After his divorce, Ann Dunham married Lolo Soetoro, a Java surveyor from Indonesia who is a graduate student in Hawaii. The family moved to Jakarta. When Obama was ten years old, he returned to Hawaii under the care of maternal grandparents (and later his mother) for better educational opportunities available there. She was enrolled in fifth grade at Punahou School, a private school prep school, where she was one of six black students. Obama attended Punahou School from grade 5 to graduation from grade 12, in 1979. Obama wrote: "For my grandparents, my admission to the Punahou Academy marks the beginning of something great, an increase in the status of a family they suffered greatly, everyone knows. "There, he meets Ray (Keith Kakugawa), who is two years older and also multi-racial. He introduced Obama to the African-American community.
After finishing high school, Obama moved to Los Angeles to study at Occidental College. He explained that he has undergone a "party" lifestyle of drug and alcohol use. After two years at Occidental, he moved to Columbia College at Columbia University, in New York City, where he majored in Political Science.
After graduation, Obama worked for a year in business. He moved to Chicago, where he worked for a nonprofit organization as a community organizer at the Altgeld Gardens residential project on the southern side of the blackest city. Obama recounted the difficulty of experience, as his program faced opposition from deep-rooted community leaders and apathy on the part of a well-established bureaucracy. During this period, Obama first visited the Trinity United Church of Christ in Chicago, which became the center of his spiritual life. Before studying at Harvard Law School, Obama decided to visit relatives in Kenya. He tells part of this experience at the end, the emotional third of the book. Obama uses his memoirs to reflect on his personal experiences with race and race relations in the United States.
Maps Dreams from My Father
Book cover
Photos in the photo left on the cover: Habiba Akumu Hussein and Barack Obama, Sr. (Obama's father's grandmother and father as sons, respectively). Photos in the photo to the right on the cover: Stanley Dunham and Ann Dunham (Obama's maternal grandfather and his mother as young girls).
People in the book
With the exception of family members and a handful of public figures, Barack Obama said in a 2004 introduction that he had changed the names of others to protect their privacy. He also created composite characters to speed up the narrative flow. Some of his acquaintances have recognized themselves and acknowledged their names. Various researchers have suggested the names of other characters in this book:
Reception
In discussing Dreams from My Father, Toni Morrison, a Nobel Laureate novelist, has called Obama "a writer I really appreciate" and the book "is quite wonderful." He praised
"His ability to reflect on the tremendous range of experiences he already possessed, some familiar and some not, and really pondered that the way he did it, and to organize scenes in narrative structures, dialogues, conversations - all these things that are not often you see, obviously, in the biography of a regular political memoir... It's unique.It's hers.

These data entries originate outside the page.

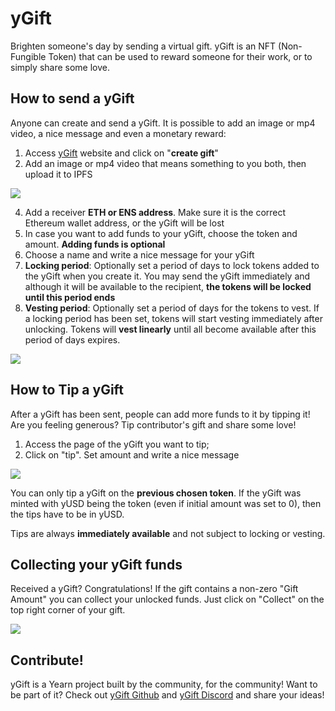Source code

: # yGift

Brighten someone's day by sending a virtual gift. yGift is an NFT (Non-Fungible Token) that can be used to reward someone for their work, or to simply share some love.

## How to send a yGift

Anyone can create and send a yGift. It is possible to add an image or mp4 video, a nice message and even a monetary reward:

1. Access [yGift](https://ygift.to/) website and click on "**create gift**"
2. Add an image or mp4 video that means something to you both, then upload it to IPFS

![](https://i.imgur.com/DtrbCtH.png)

4. Add a receiver **ETH or ENS address**. Make sure it is the correct Ethereum wallet address, or the yGift will be lost
5. In case you want to add funds to your yGift, choose the token and amount. **Adding funds is optional**
6. Choose a name and write a nice message for your yGift
7. **Locking period**: Optionally set a period of days to lock tokens added to the yGift when you create it. You may send the yGift immediately and although it will be available to the recipient, **the tokens will be locked until this period ends**
8. **Vesting period**: Optionally set a period of days for the tokens to vest. If a locking period has been set, tokens will start vesting immediately after unlocking. Tokens will **vest linearly** until all become available after this period of days expires.

![](https://i.imgur.com/F9iUgTm.png)

## How to Tip a yGift

After a yGift has been sent, people can add more funds to it by tipping it! Are you feeling generous? Tip contributor's gift and share some love!

1. Access the page of the yGift you want to tip;
2. Click on "tip". Set amount and write a nice message

![](https://i.imgur.com/7crWB2h.png)

You can only tip a yGift on the **previous chosen token**. If the yGift was minted with yUSD being the token (even if initial amount was set to 0), then the tips have to be in yUSD.

Tips are always **immediately available** and not subject to locking or vesting.

## Collecting your yGift funds

Received a yGift? Congratulations! If the gift contains a non-zero "Gift Amount" you can collect your unlocked funds. Just click on "Collect" on the top right corner of your gift.

![](https://i.imgur.com/ok83Onu.png)

## Contribute!

yGift is a Yearn project built by the community, for the community! Want to be part of it? Check out [yGift Github](https://github.com/yearn/ygift) and [yGift Discord](https://discord.gg/a7A7QGNzGk) and share your ideas!
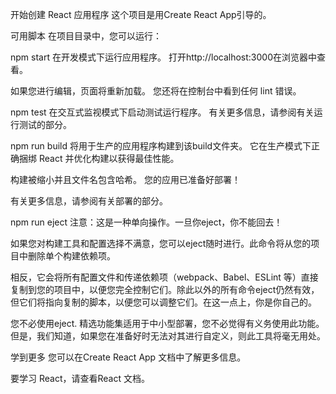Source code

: 开始创建 React 应用程序
这个项目是用Create React App引导的。

可用脚本
在项目目录中，您可以运行：

npm start
在开发模式下运行应用程序。
打开http://localhost:3000在浏览器中查看。

如果您进行编辑，页面将重新加载。
您还将在控制台中看到任何 lint 错误。

npm test
在交互式监视模式下启动测试运行程序。
有关更多信息，请参阅有关运行测试的部分。

npm run build
将用于生产的应用程序构建到该build文件夹​​。
它在生产模式下正确捆绑 React 并优化构建以获得最佳性能。

构建被缩小并且文件名包含哈希。
您的应用已准备好部署！

有关更多信息，请参阅有关部署的部分。

npm run eject
注意：这是一种单向操作。一旦你eject，你不能回去！

如果您对构建工具和配置选择不满意，您可以eject随时进行。此命令将从您的项目中删除单个构建依赖项。

相反，它会将所有配置文件和传递依赖项（webpack、Babel、ESLint 等）直接复制到您的项目中，以便您完全控制它们。除此以外的所有命令eject仍然有效，但它们将指向复制的脚本，以便您可以调整它们。在这一点上，你是你自己的。

您不必使用eject. 精选功能集适用于中小型部署，您不必觉得有义务使用此功能。但是，我们知道，如果您在准备好时无法对其进行自定义，则此工具将毫无用处。

学到更多
您可以在Create React App 文档中了解更多信息。

要学习 React，请查看React 文档。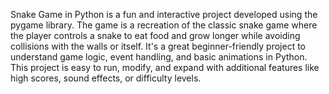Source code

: Snake Game in Python is a fun and interactive project developed using the pygame library. The game is a recreation of the classic snake game where the player controls a snake to eat food and grow longer while avoiding collisions with the walls or itself. It's a great beginner-friendly project to understand game logic, event handling, and basic animations in Python. This project is easy to run, modify, and expand with additional features like high scores, sound effects, or difficulty levels.
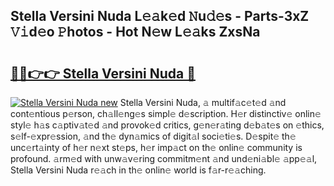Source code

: ## Stella Versini Nuda L𝚎𝚊k𝚎d 𝙽u𝚍𝚎s - Parts-3xZ 𝚅𝚒d𝚎o 𝙿hotos - Hot N𝚎w L𝚎𝚊ks ZxsNa

# <h2><a href="http://kv18wdf.teov.top/?on=Stella+Versini+Nuda">🔗🔗👉👉 Stella Versini Nuda 🔗</a></h2>

[![Stella Versini Nuda new](https://i.imgur.com/QqkWNDz.gif)](http://kv18wdf.teov.top/?on=Stella+Versini+Nuda)
Stella Versini Nuda, 𝚊 multif𝚊c𝚎t𝚎d 𝚊nd cont𝚎ntious p𝚎rson, ch𝚊ll𝚎ng𝚎s simpl𝚎 d𝚎scription. H𝚎r distinctiv𝚎 onlin𝚎 styl𝚎 h𝚊s c𝚊ptiv𝚊t𝚎d 𝚊nd provok𝚎d critics, g𝚎n𝚎r𝚊ting d𝚎b𝚊t𝚎s on 𝚎thics, s𝚎lf-𝚎xpr𝚎ssion, 𝚊nd th𝚎 dyn𝚊mics of digit𝚊l soci𝚎ti𝚎s. D𝚎spit𝚎 th𝚎 unc𝚎rt𝚊inty of h𝚎r n𝚎xt st𝚎ps, h𝚎r imp𝚊ct on th𝚎 onlin𝚎 community is profound. 𝚊rm𝚎d with unw𝚊v𝚎ring commitm𝚎nt 𝚊nd und𝚎ni𝚊bl𝚎 𝚊pp𝚎𝚊l, Stella Versini Nuda r𝚎𝚊ch in th𝚎 onlin𝚎 world is f𝚊r-r𝚎𝚊ching.
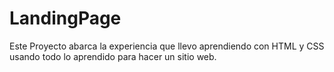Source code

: # LandingPage
Este Proyecto abarca la experiencia que llevo aprendiendo con HTML y CSS usando todo lo aprendido para hacer un sitio web.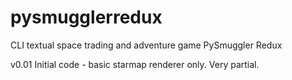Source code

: # pysmugglerredux
CLI textual space trading and adventure game
PySmuggler Redux

v0.01
Initial code - basic starmap renderer only. Very partial.
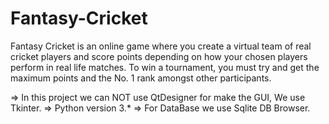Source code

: # Fantasy-Cricket
Fantasy Cricket is an online game where you create a virtual team of real cricket players and score points depending on how your chosen players perform in real life matches.
To win a tournament, you must try and get the maximum points and the No. 1 rank amongst other participants.

=> In this project we can NOT use QtDesigner for make the GUI, We use Tkinter.
=> Python version 3.*
=> For DataBase we use Sqlite DB Browser.
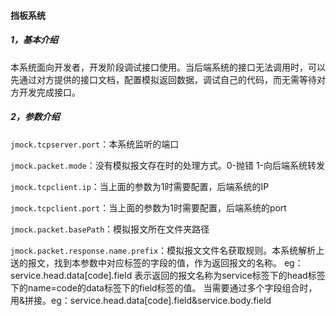 #### 挡板系统

##### 1，基本介绍

本系统面向开发者，开发阶段调试接口使用。当后端系统的接口无法调用时，可以先通过对方提供的接口文档，配置模拟返回数据，调试自己的代码，而无需等待对方开发完成接口。

##### 2，参数介绍

`jmock.tcpserver.port`：本系统监听的端口

`jmock.packet.mode`：没有模拟报文存在时的处理方式。0-抛错 1-向后端系统转发

`jmock.tcpclient.ip`：当上面的参数为1时需要配置，后端系统的IP

`jmock.tcpclient.port`：当上面的参数为1时需要配置，后端系统的port


`jmock.packet.basePath`：模拟报文所在文件夹路径

`jmock.packet.response.name.prefix`：模拟报文文件名获取规则。本系统解析上送的报文，找到本参数中对应标签的字段的值，作为返回报文的名称。
eg：service.head.data[code].field 表示返回的报文名称为service标签下的head标签下的name=code的data标签下的field标签的值。
当需要通过多个字段组合时，用&拼接。eg：service.head.data[code].field&service.body.field


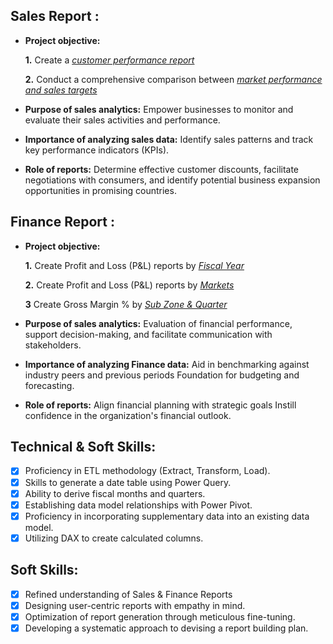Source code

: ## Sales Report :


- **Project objective:** 

    **1.** Create a _[customer performance report](https://github.com/Sahil-Chudasama/Excel-Sales_Analysis/blob/main/Customer%20Net%20Sales%20Performance.pdf)_ 

    **2.** Conduct a comprehensive comparison between _[market performance and sales targets](https://github.com/Sahil-Chudasama/Sales_Analysis/blob/main/Market%20Performance%20%26%20Target.pdf)_

- **Purpose of sales analytics:** Empower businesses to monitor and evaluate their sales activities and performance.

- **Importance of analyzing sales data:** Identify sales patterns and track key performance indicators (KPIs).

- **Role of reports:** Determine effective customer discounts, facilitate negotiations with consumers, and identify potential business expansion opportunities in promising countries.


## Finance Report :

- **Project objective:** 

    **1.** Create Profit and Loss (P&L) reports by _[Fiscal Year](https://github.com/Sahil-Chudasama/Sales_Analysis/blob/main/Profit%20%26%20Loss%20by%20Fiscal%20Year.pdf)_ 

   **2.** Create Profit and Loss (P&L) reports by _[Markets](https://github.com/Sahil-Chudasama/Sales_Analysis/blob/main/Profit%20%26%20Loss%20Base%20on%20Market.pdf)_

   **3** Create Gross Margin % by _[Sub Zone & Quarter](https://github.com/Sahil-Chudasama/Sales_Analysis/blob/main/Gross%20Margin%20%25%20by%20SubZone%20%26%20Quarter.pdf)_

- **Purpose of sales analytics:** Evaluation of financial performance, support decision-making, and facilitate communication with stakeholders.

- **Importance of analyzing Finance data:** Aid in benchmarking against industry peers and previous periods Foundation for budgeting and forecasting.

- **Role of reports:** Align financial planning with strategic goals Instill confidence in the organization's financial outlook.


## Technical & Soft Skills:
- [x]	Proficiency in ETL methodology (Extract, Transform, Load).
- [x]	Skills to generate a date table using Power Query.
- [x]	Ability to derive fiscal months and quarters.
- [x]	Establishing data model relationships with Power Pivot.
- [x]	Proficiency in incorporating supplementary data into an existing data model.
- [x]	Utilizing DAX to create calculated columns.

## Soft Skills:
- [x]	Refined understanding of Sales & Finance Reports
- [x]	Designing user-centric reports with empathy in mind.
- [x]	Optimization of report generation through meticulous fine-tuning.
- [x]	Developing a systematic approach to devising a report building plan.
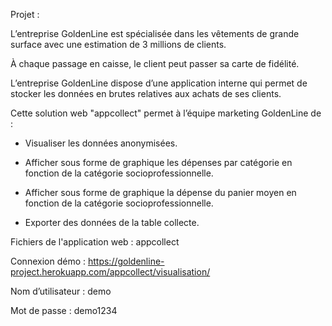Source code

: Projet :

L’entreprise GoldenLine est spécialisée dans les vêtements de grande surface avec une estimation de 3 millions de clients.

À chaque passage en caisse, le client peut passer sa carte de fidélité.

L’entreprise GoldenLine dispose d’une application interne qui permet de stocker les données en brutes relatives aux achats de ses clients. 

Cette solution web "appcollect" permet à l’équipe marketing GoldenLine de :

- Visualiser les données anonymisées.

- Afficher sous forme de graphique les dépenses par catégorie en fonction de la catégorie socioprofessionnelle.

- Afficher sous forme de graphique la dépense du panier moyen en fonction de la catégorie socioprofessionnelle.

- Exporter des données de la table collecte.

Fichiers de l'application web : appcollect

Connexion démo : 
https://goldenline-project.herokuapp.com/appcollect/visualisation/

Nom d’utilisateur : demo

Mot de passe : demo1234



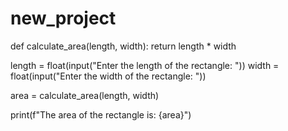 # new_project
def calculate_area(length, width):
    return length * width
    
length = float(input("Enter the length of the rectangle: "))
width = float(input("Enter the width of the rectangle: "))

area = calculate_area(length, width)

print(f"The area of the rectangle is: {area}")
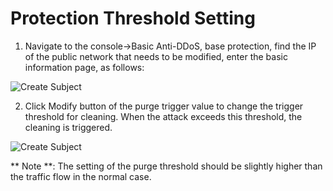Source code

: # Protection Threshold Setting

1. Navigate to the console->Basic Anti-DDoS, base protection, find the IP of the public network that needs to be modified, enter the basic information page, as follows:

![Create Subject](https://github.com/jdcloudcom/cn/blob/edit/image/Basic%20Anti-DDos/threshold01.png)

2. Click Modify button of the purge trigger value to change the trigger threshold for cleaning. When the attack exceeds this threshold, the cleaning is triggered.

![Create Subject](https://github.com/jdcloudcom/cn/blob/edit/image/Basic%20Anti-DDos/threshold02.png)

** Note **: The setting of the purge threshold should be slightly higher than the traffic flow in the normal case.
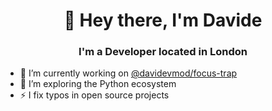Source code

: <h1 align="center">👋 Hey there, I'm Davide</h1>
<h3 align="center">I'm a Developer located in London</h3>

- 🔭 I’m currently working on [@davidevmod/focus-trap](https://github.com/DaviDevMod/focus-trap/tree/main/packages/focus-trap)
- 🌱 I’m exploring the Python ecosystem
- ⚡ I fix typos in open source projects
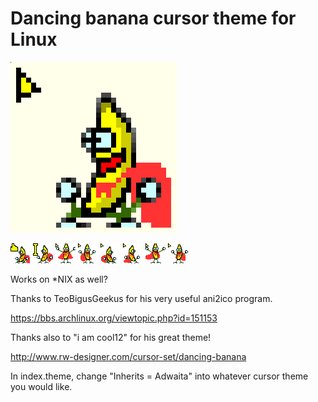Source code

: # Dancing banana cursor theme for Linux

![Big](big.png)

![Banana hand](png/cp-hand-1.png)
![Banana text](png/cp-text-2.png)
![Banana default](png/cp-default-3.png)
![Banana default](png/cp-default-4.png)
![Banana default](png/cp-default-5.png)
![Banana default](png/cp-default-6.png)
![Banana default](png/cp-default-7.png)
![Banana default](png/cp-default-8.png)

Works on \*NIX as well?

Thanks to TeoBigusGeekus for his very useful ani2ico program.

https://bbs.archlinux.org/viewtopic.php?id=151153

Thanks also to "i am cool12" for his great theme!

http://www.rw-designer.com/cursor-set/dancing-banana

In index.theme, change "Inherits = Adwaita" into whatever cursor theme you would
like.

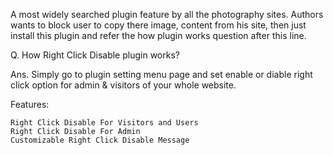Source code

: A most widely searched plugin feature by all the photography sites. Authors wants to block user to copy there image, content from his site, then just install this plugin and refer the how plugin works question after this line.

Q. How Right Click Disable plugin works?

Ans. Simply go to plugin setting menu page and set enable or diable right click option for admin & visitors of your whole website.

Features:

    Right Click Disable For Visitors and Users
    Right Click Disable For Admin
    Customizable Right Click Disable Message
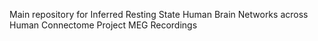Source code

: Main repository for Inferred Resting State Human Brain Networks across Human Connectome Project MEG Recordings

In an interview for The Daily Beast, author Philip Roth said he had read Dreams from My Father with great interest, and commented that he had found it "finished and very persuasive and easy to remember. "
The book "is probably the best written memoir ever made by an American politician," wrote Time Kumit columnist Joe Klein. In 2008, Rob Woodard wrote that Dreams from My Father is the most honest, bold and ambitious volume released by a major US politician in 50 last year. "Michiko Kakutani, Pulitzer Prize-winning critic for The New York Times, described it as" the most moving, lyrical, and explicit autobiography written by the future president. "
The audiobook edition earned Obama Grammy Award for Best Words Album Delivered in 2006. Five days before being sworn in as President in 2009, Obama earned $ 500,000 in cash for a short version of Dreams from my Dad for middle-aged children school-age children.